DECISÃO JUDICIAL IMPACTANTE

Governo Trump devolve US$ 81 bilhões em tarifas após derrota na Suprema Corte

Donald Trump durante reunião na Casa Branca.
O presidente Donald Trump durante reunião de gabinete na Casa Branca, em 27 de maio de 2026. Foto: REUTERS/Evan Vucci

O Departamento do Tesouro dos EUA confirmou o reembolso massivo após a Suprema Corte declarar ilegais as taxas impostas sobre importações.

O governo dos EUA iniciou a devolução de US$ 81 bilhões arrecadados através de tarifas sobre produtos importados, em uma decisão motivada por uma determinação da Suprema Corte que invalidou as taxas impostas por Donald Trump. O processo de reembolso, detalhado em relatório divulgado nesta segunda-feira, 13 de julho de 2026, pelo Departamento do Tesouro dos EUA, reflete o impacto direto da restrição judicial sobre a política comercial da gestão atual.

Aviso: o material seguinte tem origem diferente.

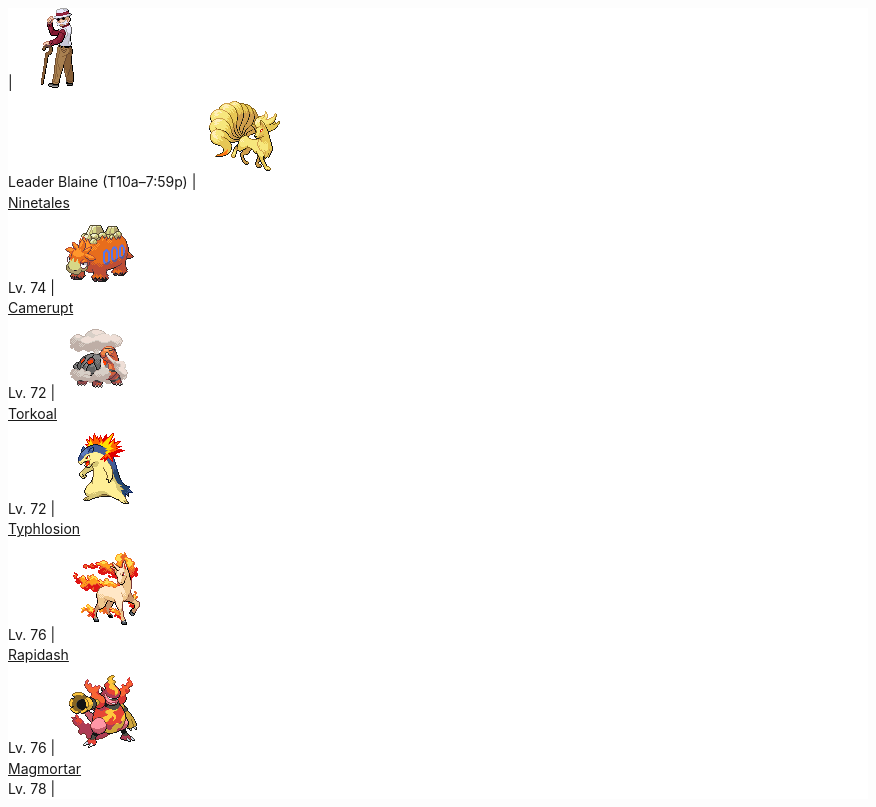 | ![Leader Blaine (T10a–7:59p)](../../assets/important_trainers/blaine.png "Leader Blaine (T10a–7:59p)")<br>Leader Blaine (T10a–7:59p) | ![Ninetales](../../assets/sprites/ninetales/front.gif "Ninetales: Its nine beautiful tails are filled with a wondrous energy that could keep it alive for 1,000 years.")<br>[Ninetales](../../pokemon/ninetales.md/)<br>Lv. 74 | ![Camerupt](../../assets/sprites/camerupt/front.gif "Camerupt: It lives in the crater of a volcano. It is well known that the humps on its back erupt every 10 years.")<br>[Camerupt](../../pokemon/camerupt.md/)<br>Lv. 72 | ![Torkoal](../../assets/sprites/torkoal/front.gif "Torkoal: You find abandoned coal mines full of them. They dig tirelessly in search of coal.")<br>[Torkoal](../../pokemon/torkoal.md/)<br>Lv. 72 | ![Typhlosion](../../assets/sprites/typhlosion/front.gif "Typhlosion: It has a secret, devastating move. It rubs its blazing fur together to cause huge explosions.")<br>[Typhlosion](../../pokemon/typhlosion.md/)<br>Lv. 76 | ![Rapidash](../../assets/sprites/rapidash/front.gif "Rapidash: With incredible acceleration, it reaches its top speed of 150 mph after running just 10 steps.")<br>[Rapidash](../../pokemon/rapidash.md/)<br>Lv. 76 | ![Magmortar](../../assets/sprites/magmortar/front.gif "Magmortar: It blasts fireballs of over 3,600 degrees Fahrenheit out of its arms. Its breath also sears and sizzles.")<br>[Magmortar](../../pokemon/magmortar.md/)<br>Lv. 78 |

A medida, que ganha contornos definitivos após o tribunal considerar que Donald Trump excedeu sua autoridade legal, impacta diretamente as contas públicas americanas. Ao forçar a devolução desses valores, a justiça obriga o Executivo a reverter uma política de proteção tarifária que buscava estimular a produção interna desde abril de 2025.

A Suprema Corte dos Estados Unidos fundamentou sua decisão ao declarar que a Lei de Poderes Econômicos de Emergência Internacional (IEEPA) não confere ao presidente poderes unilaterais para a criação de tarifas. Esse entendimento jurídico transformou o cenário fiscal, gerando um fluxo de saída que, apenas em junho, somou US$ 49,2 bilhões em reembolsos a empresas importadoras.

O impacto nas finanças da nação é expressivo. O déficit orçamentário dos EUA atingiu US$ 1,367 trilhão no acumulado do ano fiscal iniciado em outubro de 2025. A pressão sobre o orçamento é agravada não apenas pelas devoluções, mas também pelos gastos com juros da dívida pública, que ultrapassaram a marca de US$ 1 trilhão no mesmo período.

Em resposta à decisão, Donald Trump anunciou a utilização da Seção 122 da legislação comercial para implementar uma nova tarifa de 10%, com vigência limitada a 150 dias, tentando manter sanções temporárias sobre produtos importados enquanto busca novas vias legais para sua agenda econômica.